◆ **Task prompt**:
Transcribe the stretch of entries below from the line with "I'm Roman Dykyi, a" through the line with "low poly style", exactly and with both ends included; leave out all other lines.
★ ★ ★ ★
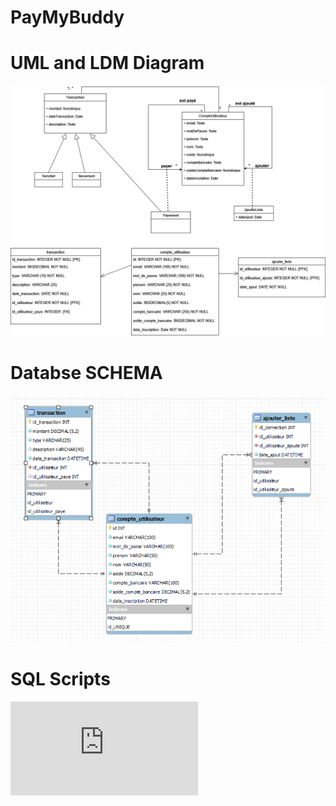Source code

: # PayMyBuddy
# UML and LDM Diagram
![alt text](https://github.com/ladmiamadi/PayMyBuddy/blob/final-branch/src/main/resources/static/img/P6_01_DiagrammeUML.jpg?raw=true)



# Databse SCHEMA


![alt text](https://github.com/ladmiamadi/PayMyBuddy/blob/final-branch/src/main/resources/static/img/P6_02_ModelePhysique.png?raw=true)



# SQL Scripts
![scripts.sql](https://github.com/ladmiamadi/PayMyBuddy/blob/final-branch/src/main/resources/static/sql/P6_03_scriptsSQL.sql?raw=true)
★ ★ ★ ★
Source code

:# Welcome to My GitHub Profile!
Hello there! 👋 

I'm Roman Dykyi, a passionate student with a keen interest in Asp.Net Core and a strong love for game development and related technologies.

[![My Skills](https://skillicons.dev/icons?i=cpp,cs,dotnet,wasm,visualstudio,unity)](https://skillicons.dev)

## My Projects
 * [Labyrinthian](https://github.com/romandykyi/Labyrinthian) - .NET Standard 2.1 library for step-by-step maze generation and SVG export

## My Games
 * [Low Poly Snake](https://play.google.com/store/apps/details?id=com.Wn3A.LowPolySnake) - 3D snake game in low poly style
★ ★ ★ ★
◆ **Result for this exercise**:
I'm Roman Dykyi, a passionate student with a keen interest in Asp.Net Core and a strong love for game development and related technologies.

[![My Skills](https://skillicons.dev/icons?i=cpp,cs,dotnet,wasm,visualstudio,unity)](https://skillicons.dev)

## My Projects
 * [Labyrinthian](https://github.com/romandykyi/Labyrinthian) - .NET Standard 2.1 library for step-by-step maze generation and SVG export

## My Games
 * [Low Poly Snake](https://play.google.com/store/apps/details?id=com.Wn3A.LowPolySnake) - 3D snake game in low poly style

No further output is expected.